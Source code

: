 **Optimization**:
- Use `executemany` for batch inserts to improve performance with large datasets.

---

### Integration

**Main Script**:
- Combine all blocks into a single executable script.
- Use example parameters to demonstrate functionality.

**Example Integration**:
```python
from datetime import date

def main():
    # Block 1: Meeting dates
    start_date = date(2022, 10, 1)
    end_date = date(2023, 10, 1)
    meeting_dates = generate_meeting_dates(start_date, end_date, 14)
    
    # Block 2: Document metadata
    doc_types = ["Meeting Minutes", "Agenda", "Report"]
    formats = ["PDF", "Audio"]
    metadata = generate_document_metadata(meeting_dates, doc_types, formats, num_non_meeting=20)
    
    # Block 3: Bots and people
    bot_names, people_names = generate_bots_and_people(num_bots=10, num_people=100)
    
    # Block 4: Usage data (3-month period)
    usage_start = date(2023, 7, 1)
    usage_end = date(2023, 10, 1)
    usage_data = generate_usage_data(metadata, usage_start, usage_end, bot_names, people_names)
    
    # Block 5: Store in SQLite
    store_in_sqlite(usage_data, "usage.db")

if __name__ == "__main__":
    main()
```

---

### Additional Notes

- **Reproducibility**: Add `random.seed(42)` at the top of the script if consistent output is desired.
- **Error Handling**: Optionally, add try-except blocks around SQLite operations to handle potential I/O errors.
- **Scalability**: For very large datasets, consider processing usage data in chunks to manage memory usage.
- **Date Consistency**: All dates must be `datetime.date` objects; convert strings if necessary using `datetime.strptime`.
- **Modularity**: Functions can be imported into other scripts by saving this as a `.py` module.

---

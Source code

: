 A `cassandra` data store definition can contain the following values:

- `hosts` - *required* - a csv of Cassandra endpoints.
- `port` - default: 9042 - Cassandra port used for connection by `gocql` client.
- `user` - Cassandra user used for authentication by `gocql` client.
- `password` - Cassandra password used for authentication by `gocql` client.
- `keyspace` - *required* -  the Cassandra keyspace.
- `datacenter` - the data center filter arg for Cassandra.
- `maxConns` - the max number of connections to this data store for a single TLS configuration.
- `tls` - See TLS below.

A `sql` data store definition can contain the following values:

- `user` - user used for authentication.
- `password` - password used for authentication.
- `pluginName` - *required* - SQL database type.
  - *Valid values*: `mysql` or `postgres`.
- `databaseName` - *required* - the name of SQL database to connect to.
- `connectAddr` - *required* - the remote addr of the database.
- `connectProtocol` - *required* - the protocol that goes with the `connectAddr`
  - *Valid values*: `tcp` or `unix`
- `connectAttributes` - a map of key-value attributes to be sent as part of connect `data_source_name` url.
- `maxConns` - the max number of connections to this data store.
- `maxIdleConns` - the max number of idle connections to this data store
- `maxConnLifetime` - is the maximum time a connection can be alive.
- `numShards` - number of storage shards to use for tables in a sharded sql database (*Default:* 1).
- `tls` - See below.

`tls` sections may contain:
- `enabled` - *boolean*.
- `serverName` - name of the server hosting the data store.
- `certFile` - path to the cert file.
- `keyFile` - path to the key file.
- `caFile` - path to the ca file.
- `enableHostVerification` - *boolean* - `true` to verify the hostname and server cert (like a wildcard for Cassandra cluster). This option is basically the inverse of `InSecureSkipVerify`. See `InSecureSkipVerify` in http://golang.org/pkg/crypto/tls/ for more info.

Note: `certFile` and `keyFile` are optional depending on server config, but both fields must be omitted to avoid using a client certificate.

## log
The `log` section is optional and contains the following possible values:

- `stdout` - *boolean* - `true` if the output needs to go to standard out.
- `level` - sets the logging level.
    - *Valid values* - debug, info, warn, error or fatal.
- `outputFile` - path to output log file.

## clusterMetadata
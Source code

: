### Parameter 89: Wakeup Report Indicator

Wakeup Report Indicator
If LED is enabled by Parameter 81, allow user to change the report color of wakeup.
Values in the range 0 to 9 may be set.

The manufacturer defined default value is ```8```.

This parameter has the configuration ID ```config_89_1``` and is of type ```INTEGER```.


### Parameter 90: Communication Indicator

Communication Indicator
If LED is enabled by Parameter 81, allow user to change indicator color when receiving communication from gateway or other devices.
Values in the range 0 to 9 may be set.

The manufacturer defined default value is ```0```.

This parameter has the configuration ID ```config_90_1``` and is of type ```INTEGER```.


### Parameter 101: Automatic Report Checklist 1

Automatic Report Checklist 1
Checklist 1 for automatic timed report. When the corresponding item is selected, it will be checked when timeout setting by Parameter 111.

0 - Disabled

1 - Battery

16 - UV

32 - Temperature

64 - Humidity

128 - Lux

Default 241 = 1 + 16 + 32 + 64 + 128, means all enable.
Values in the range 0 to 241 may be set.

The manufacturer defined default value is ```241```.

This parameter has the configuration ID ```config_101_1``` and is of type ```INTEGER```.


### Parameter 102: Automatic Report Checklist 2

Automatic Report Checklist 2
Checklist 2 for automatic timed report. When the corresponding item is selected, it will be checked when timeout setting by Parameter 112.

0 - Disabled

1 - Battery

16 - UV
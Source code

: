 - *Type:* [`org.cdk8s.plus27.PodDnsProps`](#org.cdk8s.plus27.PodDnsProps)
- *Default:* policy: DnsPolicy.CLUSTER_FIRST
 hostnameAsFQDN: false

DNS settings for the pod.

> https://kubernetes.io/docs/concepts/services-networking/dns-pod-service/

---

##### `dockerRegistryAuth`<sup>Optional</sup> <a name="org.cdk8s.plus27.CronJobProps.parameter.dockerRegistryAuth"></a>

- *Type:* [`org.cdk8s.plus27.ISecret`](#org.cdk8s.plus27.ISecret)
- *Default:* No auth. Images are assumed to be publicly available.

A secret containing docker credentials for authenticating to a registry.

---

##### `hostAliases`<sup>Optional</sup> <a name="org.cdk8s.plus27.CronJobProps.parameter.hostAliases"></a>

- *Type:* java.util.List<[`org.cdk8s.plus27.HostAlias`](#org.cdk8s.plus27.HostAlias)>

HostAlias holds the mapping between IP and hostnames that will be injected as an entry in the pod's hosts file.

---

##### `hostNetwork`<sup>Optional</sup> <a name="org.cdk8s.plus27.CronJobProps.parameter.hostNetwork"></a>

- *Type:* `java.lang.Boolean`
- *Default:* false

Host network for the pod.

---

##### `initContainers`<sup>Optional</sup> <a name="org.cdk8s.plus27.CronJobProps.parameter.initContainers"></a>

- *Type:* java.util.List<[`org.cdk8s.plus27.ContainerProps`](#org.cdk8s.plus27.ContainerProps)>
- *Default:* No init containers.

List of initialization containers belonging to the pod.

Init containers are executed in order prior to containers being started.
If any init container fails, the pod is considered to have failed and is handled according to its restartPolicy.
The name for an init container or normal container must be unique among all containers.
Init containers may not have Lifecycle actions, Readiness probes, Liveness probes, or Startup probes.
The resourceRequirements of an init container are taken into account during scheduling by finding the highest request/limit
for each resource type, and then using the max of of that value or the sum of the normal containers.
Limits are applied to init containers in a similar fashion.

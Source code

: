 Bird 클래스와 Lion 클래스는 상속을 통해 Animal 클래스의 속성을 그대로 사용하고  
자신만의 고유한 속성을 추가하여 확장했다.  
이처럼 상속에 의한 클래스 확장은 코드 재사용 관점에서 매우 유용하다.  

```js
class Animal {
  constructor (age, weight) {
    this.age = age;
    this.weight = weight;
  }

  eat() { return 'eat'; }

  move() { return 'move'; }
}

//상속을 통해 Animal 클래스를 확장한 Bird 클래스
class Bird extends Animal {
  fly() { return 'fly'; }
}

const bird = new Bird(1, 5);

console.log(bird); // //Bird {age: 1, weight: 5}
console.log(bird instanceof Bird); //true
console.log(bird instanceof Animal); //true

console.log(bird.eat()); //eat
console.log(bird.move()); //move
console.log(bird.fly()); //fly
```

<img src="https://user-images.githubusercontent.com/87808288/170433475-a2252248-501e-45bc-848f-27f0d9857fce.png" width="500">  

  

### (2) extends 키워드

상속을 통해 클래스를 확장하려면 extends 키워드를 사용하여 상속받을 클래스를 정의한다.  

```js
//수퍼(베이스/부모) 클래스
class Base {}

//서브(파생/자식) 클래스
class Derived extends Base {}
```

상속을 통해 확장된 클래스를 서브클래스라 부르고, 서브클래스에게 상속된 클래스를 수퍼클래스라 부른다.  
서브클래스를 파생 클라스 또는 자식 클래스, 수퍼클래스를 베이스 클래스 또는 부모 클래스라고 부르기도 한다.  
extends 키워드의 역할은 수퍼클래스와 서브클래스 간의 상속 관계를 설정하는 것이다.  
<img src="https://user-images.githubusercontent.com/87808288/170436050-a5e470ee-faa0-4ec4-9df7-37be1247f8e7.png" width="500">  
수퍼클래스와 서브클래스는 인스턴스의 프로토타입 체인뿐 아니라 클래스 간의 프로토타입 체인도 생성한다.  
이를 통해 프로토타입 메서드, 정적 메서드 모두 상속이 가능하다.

▶ _Assignment_: Using the data above, transcribe the lines that run from the line with "the Cassandra keyspace." to the line with "user used for authentication.", both ends kept, and output nothing else.

▶ _Solution to the problem_:
- `keyspace` - *required* -  the Cassandra keyspace.
- `datacenter` - the data center filter arg for Cassandra.
- `maxConns` - the max number of connections to this data store for a single TLS configuration.
- `tls` - See TLS below.

A `sql` data store definition can contain the following values:

- `user` - user used for authentication.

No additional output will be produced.